By Michael Atkinson|
If you feel the bile rise at the merest whiff of ensemble romcoms, old-Top-40 song montages, dewy gazes and crampingly happy endings, there are plenty of rentables that sing your battle hymn. Say Monday has rolled around, and you haven’t plotted your Netflix queue strategy properly—here are some streaming options, always ready to deliver a loveless chill.
Gaslight (1944) Amazon Video on Demand George Cukor’s Gaslight is the paradigmatic Hollywood my-husband-is-a-vicious-bastard thriller, with Ingrid Bergman subjected to psychological abuse and suicidal encouragement from Charles Boyer, who’s difficult to trust in any movie that came after. While Alfred Hitchcock’s Suspicion (1941), also downloadable from Amazon, takes a slightly different tack, Cary Grant’s oblique, homicidal lizard of a spouse is, like Boyer’s creation, indelible enough to make you wonder how his career survived.
Diabolique (1955) Netflix Watch Instantly Henri-Georges Clouzot’s classic French thriller pioneered a double-nipple-twist murder plot that’s influenced countless films and works of fiction since. What’s pertinent here is the French-fried love triangle: fragile wife Véra Clouzot, loutish hubby Paul Meurisse and his lover Simone Signoret, who bonds with the wife and decides to take the beast down for good. Few movie marriages are as blighted with rot, but the third act, famously, raises the stakes and destroys any hope of even vengeance-sated happiness. Forget about the 1996 remake.
Videodrome (1983) Amazon Video on Demand; VUDU In a universe where love has been crushed like the cigarette Debbie Harry puts out on her own breast, this David Cronenberg classic about entertainment corrupting flesh and vice versa could put you off the idea of dating for months.
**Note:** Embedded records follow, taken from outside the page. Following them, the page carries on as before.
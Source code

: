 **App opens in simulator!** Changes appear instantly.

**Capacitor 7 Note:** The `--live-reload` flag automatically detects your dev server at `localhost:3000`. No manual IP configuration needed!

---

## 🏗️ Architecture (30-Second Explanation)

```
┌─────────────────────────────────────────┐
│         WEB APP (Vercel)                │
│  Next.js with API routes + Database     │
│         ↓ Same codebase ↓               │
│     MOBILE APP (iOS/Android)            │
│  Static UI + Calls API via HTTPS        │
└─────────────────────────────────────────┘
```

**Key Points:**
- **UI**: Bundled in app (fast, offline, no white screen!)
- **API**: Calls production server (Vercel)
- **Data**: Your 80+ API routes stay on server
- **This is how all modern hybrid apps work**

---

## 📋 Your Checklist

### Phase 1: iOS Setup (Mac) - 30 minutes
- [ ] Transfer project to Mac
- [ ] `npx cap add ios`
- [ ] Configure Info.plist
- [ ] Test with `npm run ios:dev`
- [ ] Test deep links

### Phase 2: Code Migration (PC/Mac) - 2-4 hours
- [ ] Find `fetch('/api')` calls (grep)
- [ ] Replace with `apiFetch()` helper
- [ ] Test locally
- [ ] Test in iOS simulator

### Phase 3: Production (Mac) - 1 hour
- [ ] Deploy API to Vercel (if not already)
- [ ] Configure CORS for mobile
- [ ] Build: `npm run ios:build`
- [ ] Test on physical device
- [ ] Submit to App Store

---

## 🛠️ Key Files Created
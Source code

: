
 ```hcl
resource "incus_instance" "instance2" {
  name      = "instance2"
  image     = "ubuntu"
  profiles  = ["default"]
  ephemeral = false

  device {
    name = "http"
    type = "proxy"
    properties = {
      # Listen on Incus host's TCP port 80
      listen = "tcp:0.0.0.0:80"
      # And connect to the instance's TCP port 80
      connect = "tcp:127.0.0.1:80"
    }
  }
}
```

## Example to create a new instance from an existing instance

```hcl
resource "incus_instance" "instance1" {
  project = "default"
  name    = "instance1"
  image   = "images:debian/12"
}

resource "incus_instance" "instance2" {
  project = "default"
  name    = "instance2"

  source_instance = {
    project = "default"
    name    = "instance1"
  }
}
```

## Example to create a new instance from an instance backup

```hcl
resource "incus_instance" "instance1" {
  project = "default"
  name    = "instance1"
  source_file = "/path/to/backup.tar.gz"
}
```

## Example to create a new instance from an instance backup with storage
The image of James Woods with a giant stomach VCR-vagina should render you temporarily celibate, regardless of gender.
Fat Girl (2001) Amazon Video on Demand; Mubi.com; VUDU From Catherine Breillat, this outrageously uncomfortable 2001 film trains in on two unhappy sisters: one a saucy 15-year-old (Roxane Mesquida), the second an obese 12-year-old (Anaïs Reboux) who must abet and observe her sister’s ill-advised sexual adventures. The result of their interface with boys is never less than scathing. It could cure iCarly fans of mush-mindedness for life.
4 (2005) Mubi.com Ilya Khrzhanovsky’s little-seen Russian debut is a raging, unsettling, rule-incinerating monster of a movie, scrambling irreverent structuralist high jinks, cloning, absurd yarn-spinning, pagan burial chaos and quadruplets. There’s no romance on this movie’s planet; watching it will make you forget about human intimacy altogether.
Climates (2006) Amazon Video on Demand In Nuri Bilge Ceylan’s 2006 masterpiece, the director and his wife, Ebru, play the couple at its center, a worldly architecture professor and his younger designer mate, vacationing in Greece and photographing the ruins. It gradually becomes apparent that their relationship is in complete meltdown. Shot, perfectly, on digital video, Climates is restrained enough to make every fracture and realization feel like an inevitable kidney punch.